Similar conclusions could be drawn when considering all potential substitutions of residues Arg390 and Arg391 (Arg390 and Arg391 in Table 2). Indeed, no statistically significant differences among the two positions could be identified in terms of destabilization of both the isolated protein (∆∆G_f^app = 15.58 ± 17.83 vs 14.16 ± 9.57 kcal/mol, respectively, Table 2) and the heterodimeric complex (∆∆G_f^app = 26.32 ± 18.23 vs 22.53 ± 7.63 kcal/mol, respectively, Table 2), in line with what was observed on each variant identified in this patient cohort. Despite the similar effect exerted by missense variants at amino acid position 390 and 391 on the protein/complex stability, a substitution of Arg391 was predicted to result in a more than twofold decrease in heterodimer affinity compared to a substitution of Arg390 (∆∆G_b^app = 21.04 ± 2.87 vs 10.25 ± 1.73 kcal/mol, respectively, Table 2), again in line with the behavior exhibited by each identified variant.

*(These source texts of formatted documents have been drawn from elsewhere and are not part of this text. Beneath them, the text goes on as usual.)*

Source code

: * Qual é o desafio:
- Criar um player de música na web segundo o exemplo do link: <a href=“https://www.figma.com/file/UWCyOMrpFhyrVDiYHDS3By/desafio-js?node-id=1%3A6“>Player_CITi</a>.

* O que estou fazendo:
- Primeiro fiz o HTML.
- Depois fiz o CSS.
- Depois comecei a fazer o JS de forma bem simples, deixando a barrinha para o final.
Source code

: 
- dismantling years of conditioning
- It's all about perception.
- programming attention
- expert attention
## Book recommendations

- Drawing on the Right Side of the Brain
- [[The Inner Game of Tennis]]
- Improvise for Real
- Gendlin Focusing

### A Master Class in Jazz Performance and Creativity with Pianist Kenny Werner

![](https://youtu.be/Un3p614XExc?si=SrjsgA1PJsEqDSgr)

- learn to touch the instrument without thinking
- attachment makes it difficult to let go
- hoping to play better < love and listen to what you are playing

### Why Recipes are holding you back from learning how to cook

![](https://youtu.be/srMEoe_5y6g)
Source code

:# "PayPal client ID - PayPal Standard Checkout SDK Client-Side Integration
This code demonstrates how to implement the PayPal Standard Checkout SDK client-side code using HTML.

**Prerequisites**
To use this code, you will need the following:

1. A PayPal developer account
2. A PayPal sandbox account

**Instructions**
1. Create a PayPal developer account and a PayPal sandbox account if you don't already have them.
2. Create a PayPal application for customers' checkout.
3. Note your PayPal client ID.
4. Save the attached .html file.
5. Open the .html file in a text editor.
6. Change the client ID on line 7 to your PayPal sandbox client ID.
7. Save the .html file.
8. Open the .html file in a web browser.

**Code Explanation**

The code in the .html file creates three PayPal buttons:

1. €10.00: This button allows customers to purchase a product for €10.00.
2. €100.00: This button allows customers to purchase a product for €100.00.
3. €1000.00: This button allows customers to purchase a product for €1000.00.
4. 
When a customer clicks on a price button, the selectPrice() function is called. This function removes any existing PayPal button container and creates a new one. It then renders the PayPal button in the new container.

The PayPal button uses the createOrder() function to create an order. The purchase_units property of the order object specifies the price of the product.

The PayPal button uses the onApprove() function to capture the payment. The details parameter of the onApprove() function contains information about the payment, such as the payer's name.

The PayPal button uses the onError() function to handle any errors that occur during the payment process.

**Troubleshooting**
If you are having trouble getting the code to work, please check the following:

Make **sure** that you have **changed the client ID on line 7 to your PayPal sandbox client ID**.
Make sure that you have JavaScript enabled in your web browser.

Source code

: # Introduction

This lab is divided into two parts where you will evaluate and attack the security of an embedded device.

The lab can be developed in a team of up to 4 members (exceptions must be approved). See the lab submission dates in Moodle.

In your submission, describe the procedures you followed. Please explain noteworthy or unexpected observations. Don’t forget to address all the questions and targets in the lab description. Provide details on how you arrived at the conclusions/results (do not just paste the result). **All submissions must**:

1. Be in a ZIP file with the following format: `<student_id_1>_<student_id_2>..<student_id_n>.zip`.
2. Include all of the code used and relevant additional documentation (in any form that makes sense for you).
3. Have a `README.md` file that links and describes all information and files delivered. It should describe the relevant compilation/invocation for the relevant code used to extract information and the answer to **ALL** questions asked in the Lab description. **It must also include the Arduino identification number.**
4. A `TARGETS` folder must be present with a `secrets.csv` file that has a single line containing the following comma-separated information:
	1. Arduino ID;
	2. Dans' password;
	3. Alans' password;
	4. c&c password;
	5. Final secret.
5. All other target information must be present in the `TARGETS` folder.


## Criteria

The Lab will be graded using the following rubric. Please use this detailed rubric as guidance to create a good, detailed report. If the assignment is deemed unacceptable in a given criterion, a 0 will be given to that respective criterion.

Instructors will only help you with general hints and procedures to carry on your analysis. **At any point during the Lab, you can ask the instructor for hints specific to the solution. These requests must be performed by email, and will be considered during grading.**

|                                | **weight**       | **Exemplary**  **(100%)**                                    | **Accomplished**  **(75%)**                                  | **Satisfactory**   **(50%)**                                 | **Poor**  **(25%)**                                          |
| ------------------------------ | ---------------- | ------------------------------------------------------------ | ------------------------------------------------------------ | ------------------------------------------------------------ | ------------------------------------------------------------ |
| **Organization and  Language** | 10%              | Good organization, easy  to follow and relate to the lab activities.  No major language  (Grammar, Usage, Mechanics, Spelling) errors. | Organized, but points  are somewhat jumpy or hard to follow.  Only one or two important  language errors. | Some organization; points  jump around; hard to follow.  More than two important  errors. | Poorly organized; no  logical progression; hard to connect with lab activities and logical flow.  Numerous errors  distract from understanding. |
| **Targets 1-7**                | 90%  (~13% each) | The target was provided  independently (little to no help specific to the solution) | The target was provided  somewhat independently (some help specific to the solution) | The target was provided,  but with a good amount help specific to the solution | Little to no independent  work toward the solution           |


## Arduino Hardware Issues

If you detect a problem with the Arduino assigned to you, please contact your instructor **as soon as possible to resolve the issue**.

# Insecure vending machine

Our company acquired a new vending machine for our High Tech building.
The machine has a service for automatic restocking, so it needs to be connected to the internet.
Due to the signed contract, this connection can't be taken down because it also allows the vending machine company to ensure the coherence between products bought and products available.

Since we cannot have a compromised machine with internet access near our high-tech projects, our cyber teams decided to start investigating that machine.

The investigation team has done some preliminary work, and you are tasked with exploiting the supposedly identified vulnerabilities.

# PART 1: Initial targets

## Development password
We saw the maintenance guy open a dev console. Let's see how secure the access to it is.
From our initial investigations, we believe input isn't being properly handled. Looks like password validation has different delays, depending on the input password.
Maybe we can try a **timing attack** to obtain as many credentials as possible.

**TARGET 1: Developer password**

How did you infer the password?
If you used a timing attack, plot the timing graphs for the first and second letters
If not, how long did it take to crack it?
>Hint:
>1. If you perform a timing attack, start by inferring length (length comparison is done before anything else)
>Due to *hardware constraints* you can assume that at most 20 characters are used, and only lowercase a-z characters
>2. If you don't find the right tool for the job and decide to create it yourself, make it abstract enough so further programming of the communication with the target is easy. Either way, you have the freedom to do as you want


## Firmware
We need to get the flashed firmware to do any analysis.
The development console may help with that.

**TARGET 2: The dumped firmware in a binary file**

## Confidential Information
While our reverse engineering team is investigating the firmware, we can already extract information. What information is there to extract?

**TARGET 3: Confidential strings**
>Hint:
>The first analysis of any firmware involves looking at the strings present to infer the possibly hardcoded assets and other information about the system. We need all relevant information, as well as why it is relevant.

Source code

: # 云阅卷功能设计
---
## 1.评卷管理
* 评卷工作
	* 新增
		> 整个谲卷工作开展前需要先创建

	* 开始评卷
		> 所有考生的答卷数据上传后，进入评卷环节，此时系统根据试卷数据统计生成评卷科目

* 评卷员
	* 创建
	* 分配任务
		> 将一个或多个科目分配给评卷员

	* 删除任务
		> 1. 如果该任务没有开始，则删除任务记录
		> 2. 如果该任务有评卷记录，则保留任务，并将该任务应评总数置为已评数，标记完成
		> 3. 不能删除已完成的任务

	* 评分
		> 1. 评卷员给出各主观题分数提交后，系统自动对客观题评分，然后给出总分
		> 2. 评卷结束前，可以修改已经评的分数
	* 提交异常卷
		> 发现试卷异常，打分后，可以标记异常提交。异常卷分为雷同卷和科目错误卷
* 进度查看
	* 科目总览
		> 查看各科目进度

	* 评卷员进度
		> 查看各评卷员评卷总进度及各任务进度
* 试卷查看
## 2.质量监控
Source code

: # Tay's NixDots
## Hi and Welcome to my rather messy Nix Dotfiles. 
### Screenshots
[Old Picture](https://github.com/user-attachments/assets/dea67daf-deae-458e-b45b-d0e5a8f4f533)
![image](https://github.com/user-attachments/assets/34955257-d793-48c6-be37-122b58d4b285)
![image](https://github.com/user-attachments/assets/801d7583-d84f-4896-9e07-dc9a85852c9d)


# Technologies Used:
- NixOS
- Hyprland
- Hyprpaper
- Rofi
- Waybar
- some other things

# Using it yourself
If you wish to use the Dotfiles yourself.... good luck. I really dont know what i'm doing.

Overall, our results show that the missense variants found in this patient cohort are associated with a peculiar clinical phenotype that depends on the position of the mutated residue, although a general destabilization of either the individual TUBB4B protein or its interaction with α-tubulin was observed for each variant.

Discussion

In our study, we report on six patients with likely TUBB4B-associated IRD and SNHL, or LCAEOD.

Ophthalmologic phenotype

Pathogenic variants in TUBB4B have only recently been associated with an autosomal dominantly inherited form of early retinal degeneration and hearing loss³. Only amino acid substitutions at codon 391 (c.1171C>T;p.(Arg391Cys) and c.1172G>A;p.(Arg391His)) have been described^3,4,5. In our cohort, both known variants were carried by one patient each. Luscan et al. reported five patients from four families with retinal pathology including features such as yellowish peripheral retina with round pigmented spots, thin retinal vessels, and macular alterations³. Medina et al. reported two patients with early onset vision and hearing loss without a detailed description of the retinal phenotype⁴. Maasz et al. reported three patients from a single family with a phenotype similar to that reported by Luscan et al.^3,5. Patient 5 in our cohort had corresponding fundus findings. All the patients mentioned here had in common that the changes occurred panretinally and not in a sectorial pattern. Secondly, none of these previously reported patients exhibited bone spicules. Patient 4 of our cohort was special, as he genetically presented with mosaicism (24% allelic reads). Ophthalmologically, he showed a less symmetrical but sectorial retinal disease pattern with both areas of physiologically appearing retina adjacent to areas of pathological retinal tissue with bone spicules in the more peripheral lesions—likely due to the mosaicism which was further strongly supported by the results of the extended molecular genetic analysis (Supplementary Fig. S1). Luscan et al.³ presented a similar case in which the mother of one of the patients with TUBB4B-associated LCA and SNHL carried 29% of mutant reads³. In this subject, disease was milder than in the other patients (i.e. less symptomatic and with a later onset) and fundus examination also showed a sectorial pattern and bone spicules. This patient can well be compared to Patient 4 in our cohort. From all this, we firstly conclude that patients with amino acid substitutions at position 391 of the TUBB4B protein exhibit a distinct retinal phenotype with round yellowish peripheral lesions with pigmented spots, corresponding to LCA and SNHL, and secondly, that patients with mosaicism at this position show a sectorial pattern with the presence of bone spicules and a milder disease course.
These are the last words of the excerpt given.